Collected data

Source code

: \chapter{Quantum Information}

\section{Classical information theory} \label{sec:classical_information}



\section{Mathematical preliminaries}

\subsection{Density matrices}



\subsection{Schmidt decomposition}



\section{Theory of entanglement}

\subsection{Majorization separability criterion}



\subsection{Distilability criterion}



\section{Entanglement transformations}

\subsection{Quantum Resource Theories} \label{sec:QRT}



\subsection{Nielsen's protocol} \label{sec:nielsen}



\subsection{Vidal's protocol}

[WHAT THE TASK ASKS] Could you write out all of the data again, exactly as given?

[EXPECTED ANSWER]
Source code

: \chapter{Quantum Information}

\section{Classical information theory} \label{sec:classical_information}



\section{Mathematical preliminaries}

\subsection{Density matrices}



\subsection{Schmidt decomposition}



\section{Theory of entanglement}

\subsection{Majorization separability criterion}



\subsection{Distilability criterion}



\section{Entanglement transformations}

\subsection{Quantum Resource Theories} \label{sec:QRT}



\subsection{Nielsen's protocol} \label{sec:nielsen}



\subsection{Vidal's protocol}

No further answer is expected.